Chris Goko/Ndamu Sandu
CHINA last month closed in on investment-starved Zimbabwe, wrenching key business agreements, including coal mining concessions and platinum refining deals, businessdigest has learnt.
As well as equity participation, several Beijing investment fronts — mainly state-linked corporations — are taking positions in greenfield projects such as tolling of platinum group metals (PGMs).
PGM beneficiation is currently dominated by Anglo American Platinum (Amplats) and its Zimbabwean peer, Zimbabwe Platinum Mines Ltd (Zimplats) and another Great Dyke miner Mimosa.
Most of lead producer Zimplats’ matte is refined at Implats’ Rustenburg works in South Africa. The Chinese arrangement would be totally new.
Comprehensive investigations by this paper showed that individual Sino-Zimbabwe contracts had an average lifespan of up to eight years.

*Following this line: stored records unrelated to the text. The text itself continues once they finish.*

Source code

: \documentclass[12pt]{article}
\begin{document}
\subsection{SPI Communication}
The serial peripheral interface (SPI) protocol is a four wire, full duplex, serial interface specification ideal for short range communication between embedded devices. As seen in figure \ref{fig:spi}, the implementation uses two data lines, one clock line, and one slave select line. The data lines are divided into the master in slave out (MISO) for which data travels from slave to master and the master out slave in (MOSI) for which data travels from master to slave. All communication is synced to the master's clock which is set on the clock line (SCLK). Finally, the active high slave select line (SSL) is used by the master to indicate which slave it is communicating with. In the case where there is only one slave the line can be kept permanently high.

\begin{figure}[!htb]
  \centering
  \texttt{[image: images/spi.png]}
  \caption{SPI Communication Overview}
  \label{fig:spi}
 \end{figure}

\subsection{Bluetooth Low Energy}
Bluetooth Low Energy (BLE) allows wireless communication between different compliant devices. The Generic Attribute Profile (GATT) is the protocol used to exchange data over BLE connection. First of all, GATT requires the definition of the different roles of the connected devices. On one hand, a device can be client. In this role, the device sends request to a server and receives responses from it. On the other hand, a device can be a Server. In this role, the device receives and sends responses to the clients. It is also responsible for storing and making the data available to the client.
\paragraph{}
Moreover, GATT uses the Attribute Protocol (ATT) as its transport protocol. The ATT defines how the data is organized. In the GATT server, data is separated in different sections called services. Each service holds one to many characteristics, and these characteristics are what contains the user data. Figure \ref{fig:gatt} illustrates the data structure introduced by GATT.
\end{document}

While the oriental merchants wrestled a 70% stake in the Chaba coal mining concession, to be jointly developed with Zimbabwe’s power utility Zimbabwe Electricity Supply Authority (Zesa) which bodes well with China’s coal specialty, authoritative government sources this week said they were also interested in platinum beneficiation.
Expanding on stand-in Finance minister Herbert Murerwa’s pronouncements on Wednesday that the Chinese were certainly interested in the platinum sector, the source said: “They may not be coming to dig platinum, but are more concerned with the refining process.”
The Asian economic powerhouse had been driven by vast uses of PGMs in the Far East region and native China.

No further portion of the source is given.